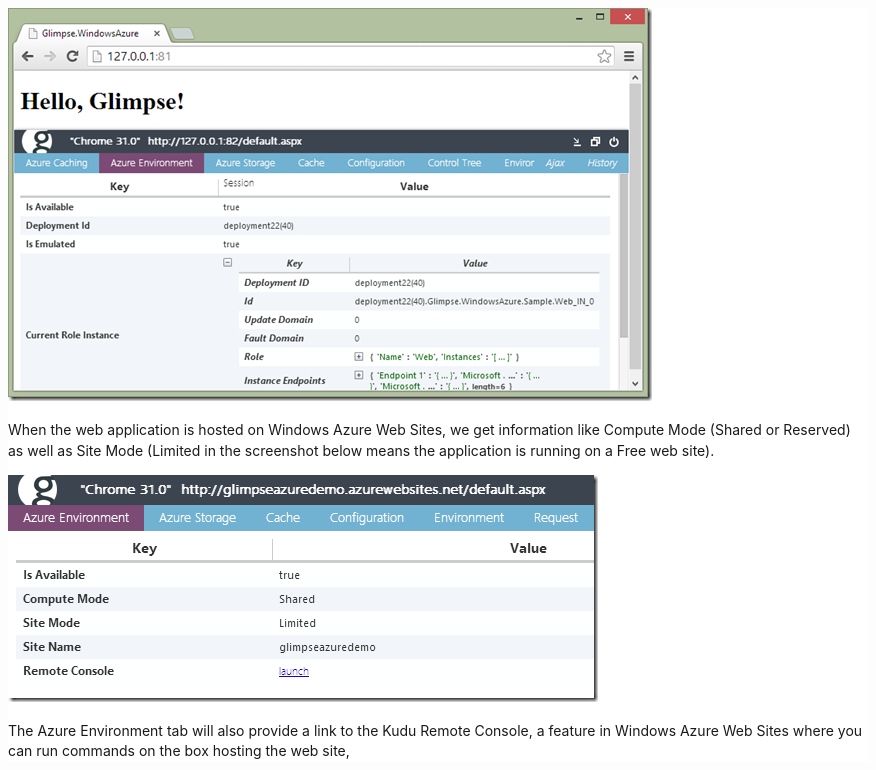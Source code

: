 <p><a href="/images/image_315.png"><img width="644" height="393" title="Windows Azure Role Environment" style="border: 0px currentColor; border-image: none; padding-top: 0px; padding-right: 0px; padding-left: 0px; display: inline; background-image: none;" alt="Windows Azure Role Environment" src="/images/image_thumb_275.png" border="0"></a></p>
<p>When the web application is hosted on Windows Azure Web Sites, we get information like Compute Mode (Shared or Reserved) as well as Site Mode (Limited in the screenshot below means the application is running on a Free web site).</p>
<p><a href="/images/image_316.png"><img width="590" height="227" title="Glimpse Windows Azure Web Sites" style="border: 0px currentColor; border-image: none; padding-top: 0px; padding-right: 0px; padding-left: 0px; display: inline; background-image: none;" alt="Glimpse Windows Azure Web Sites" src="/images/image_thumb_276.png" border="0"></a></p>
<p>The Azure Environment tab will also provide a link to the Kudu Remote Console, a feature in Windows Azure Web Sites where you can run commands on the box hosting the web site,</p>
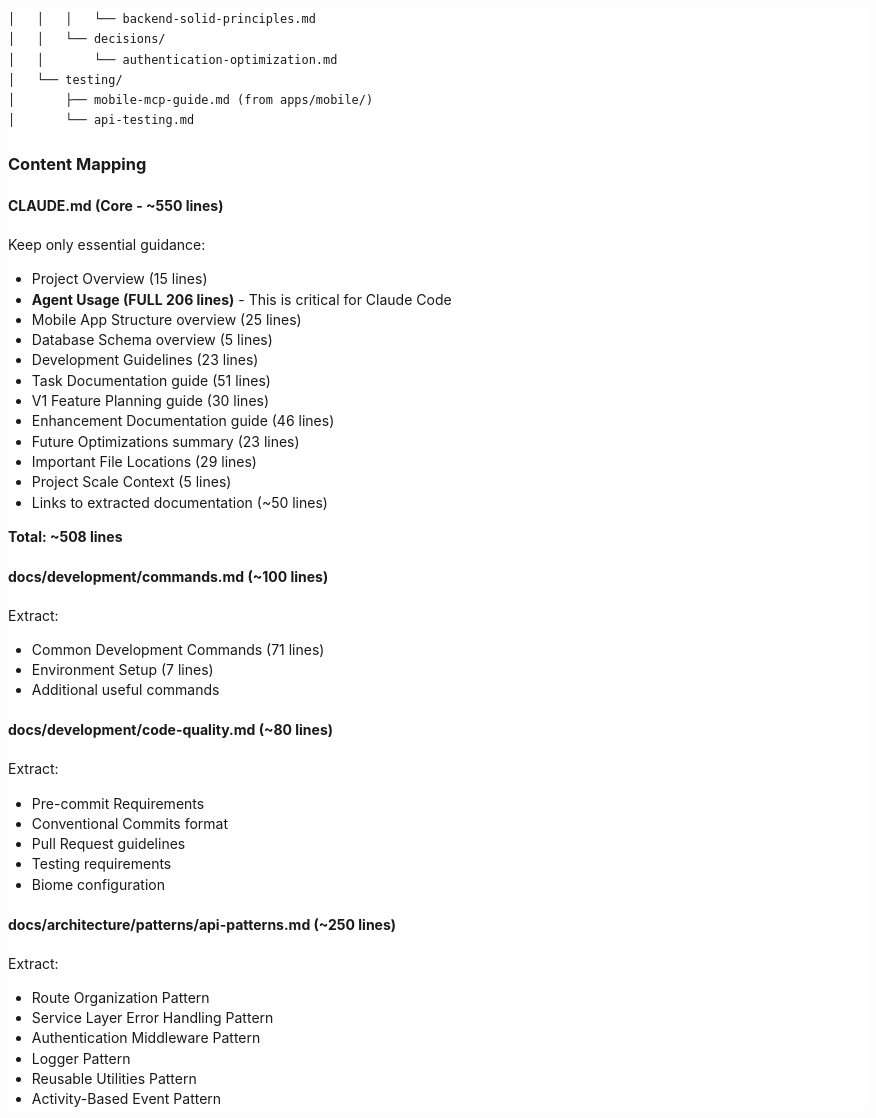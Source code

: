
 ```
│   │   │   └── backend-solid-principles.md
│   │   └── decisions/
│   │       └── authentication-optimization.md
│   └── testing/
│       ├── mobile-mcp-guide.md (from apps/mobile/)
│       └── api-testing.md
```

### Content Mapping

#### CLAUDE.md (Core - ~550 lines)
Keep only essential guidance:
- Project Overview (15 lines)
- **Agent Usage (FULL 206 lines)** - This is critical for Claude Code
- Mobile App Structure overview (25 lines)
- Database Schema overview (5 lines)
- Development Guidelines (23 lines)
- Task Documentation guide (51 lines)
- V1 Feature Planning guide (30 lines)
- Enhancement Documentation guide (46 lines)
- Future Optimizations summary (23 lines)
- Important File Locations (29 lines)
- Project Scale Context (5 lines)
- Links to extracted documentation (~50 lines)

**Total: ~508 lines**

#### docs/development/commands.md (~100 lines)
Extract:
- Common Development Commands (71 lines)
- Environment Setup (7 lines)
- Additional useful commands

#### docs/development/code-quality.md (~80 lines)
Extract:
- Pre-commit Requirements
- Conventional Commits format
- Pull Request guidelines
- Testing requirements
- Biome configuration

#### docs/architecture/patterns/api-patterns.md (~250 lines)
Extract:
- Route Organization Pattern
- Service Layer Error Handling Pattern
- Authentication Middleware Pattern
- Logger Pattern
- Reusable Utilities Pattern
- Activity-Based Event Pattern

===

TASK GOAL: Return each line of the data that contains the string "Project".

COMPLETED TASK:
- Project Overview (15 lines)
- Project Scale Context (5 lines)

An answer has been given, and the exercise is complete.